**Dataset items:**
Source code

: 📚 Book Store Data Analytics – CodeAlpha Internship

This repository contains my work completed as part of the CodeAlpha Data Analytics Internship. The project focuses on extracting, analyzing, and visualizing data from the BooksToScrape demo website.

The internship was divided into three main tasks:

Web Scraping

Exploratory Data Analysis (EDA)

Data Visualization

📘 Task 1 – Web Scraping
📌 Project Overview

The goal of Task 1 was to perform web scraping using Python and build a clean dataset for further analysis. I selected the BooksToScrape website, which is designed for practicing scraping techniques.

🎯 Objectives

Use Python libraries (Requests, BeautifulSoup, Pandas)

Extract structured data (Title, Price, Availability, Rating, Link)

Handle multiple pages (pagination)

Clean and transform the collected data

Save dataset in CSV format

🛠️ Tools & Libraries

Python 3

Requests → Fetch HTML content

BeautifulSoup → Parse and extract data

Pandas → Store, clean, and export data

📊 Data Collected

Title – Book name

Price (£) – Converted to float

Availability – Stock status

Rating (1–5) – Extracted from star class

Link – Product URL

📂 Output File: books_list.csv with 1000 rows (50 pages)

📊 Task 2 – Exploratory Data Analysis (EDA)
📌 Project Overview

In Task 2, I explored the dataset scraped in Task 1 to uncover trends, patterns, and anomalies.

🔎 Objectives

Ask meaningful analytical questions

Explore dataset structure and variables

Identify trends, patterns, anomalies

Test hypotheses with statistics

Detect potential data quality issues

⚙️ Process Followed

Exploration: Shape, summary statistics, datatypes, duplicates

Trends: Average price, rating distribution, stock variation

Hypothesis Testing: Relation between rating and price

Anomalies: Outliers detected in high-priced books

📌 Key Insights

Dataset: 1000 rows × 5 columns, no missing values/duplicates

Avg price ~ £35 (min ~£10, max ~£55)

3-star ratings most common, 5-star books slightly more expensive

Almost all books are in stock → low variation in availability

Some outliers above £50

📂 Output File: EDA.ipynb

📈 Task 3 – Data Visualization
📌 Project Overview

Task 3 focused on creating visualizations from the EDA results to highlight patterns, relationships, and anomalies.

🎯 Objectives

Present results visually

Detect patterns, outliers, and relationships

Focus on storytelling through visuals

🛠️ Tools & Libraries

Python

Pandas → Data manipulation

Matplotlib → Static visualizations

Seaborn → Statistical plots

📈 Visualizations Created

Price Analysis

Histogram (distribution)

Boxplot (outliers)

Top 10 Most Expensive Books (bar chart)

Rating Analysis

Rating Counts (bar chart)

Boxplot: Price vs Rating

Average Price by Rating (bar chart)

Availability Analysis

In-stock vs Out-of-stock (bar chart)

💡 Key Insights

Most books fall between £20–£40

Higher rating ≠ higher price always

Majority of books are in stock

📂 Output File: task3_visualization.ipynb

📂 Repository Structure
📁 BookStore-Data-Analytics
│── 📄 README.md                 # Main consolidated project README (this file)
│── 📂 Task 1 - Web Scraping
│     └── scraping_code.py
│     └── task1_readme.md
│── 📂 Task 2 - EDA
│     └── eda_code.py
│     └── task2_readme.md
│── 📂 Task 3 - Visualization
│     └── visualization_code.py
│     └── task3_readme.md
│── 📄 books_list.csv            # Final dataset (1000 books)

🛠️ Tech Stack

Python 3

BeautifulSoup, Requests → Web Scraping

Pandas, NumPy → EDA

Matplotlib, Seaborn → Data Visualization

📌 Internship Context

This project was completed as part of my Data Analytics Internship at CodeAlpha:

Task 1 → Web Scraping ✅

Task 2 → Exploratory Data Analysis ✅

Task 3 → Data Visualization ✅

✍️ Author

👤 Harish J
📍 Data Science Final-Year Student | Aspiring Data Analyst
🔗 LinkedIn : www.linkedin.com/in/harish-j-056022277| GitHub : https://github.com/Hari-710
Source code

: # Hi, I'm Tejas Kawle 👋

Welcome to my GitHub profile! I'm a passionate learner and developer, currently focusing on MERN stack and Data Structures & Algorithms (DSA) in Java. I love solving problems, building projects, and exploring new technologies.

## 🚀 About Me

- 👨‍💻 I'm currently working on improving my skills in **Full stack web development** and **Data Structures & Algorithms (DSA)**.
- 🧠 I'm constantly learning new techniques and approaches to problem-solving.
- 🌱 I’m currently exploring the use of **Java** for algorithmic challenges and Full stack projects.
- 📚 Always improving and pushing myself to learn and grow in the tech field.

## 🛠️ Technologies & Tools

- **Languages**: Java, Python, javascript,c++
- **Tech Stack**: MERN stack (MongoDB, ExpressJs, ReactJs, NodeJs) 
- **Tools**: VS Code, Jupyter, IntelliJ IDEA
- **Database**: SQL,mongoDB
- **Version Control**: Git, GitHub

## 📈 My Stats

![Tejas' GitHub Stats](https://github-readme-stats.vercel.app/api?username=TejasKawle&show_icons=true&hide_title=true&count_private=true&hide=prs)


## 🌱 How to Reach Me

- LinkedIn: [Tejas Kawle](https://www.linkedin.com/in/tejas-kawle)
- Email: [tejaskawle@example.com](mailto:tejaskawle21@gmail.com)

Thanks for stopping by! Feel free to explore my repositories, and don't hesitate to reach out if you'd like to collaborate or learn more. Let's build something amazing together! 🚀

**What to work on:** Search the data for the string "Requests" and copy every line where it appears.

**Task response:**
Use Python libraries (Requests, BeautifulSoup, Pandas)
Requests → Fetch HTML content
BeautifulSoup, Requests → Web Scraping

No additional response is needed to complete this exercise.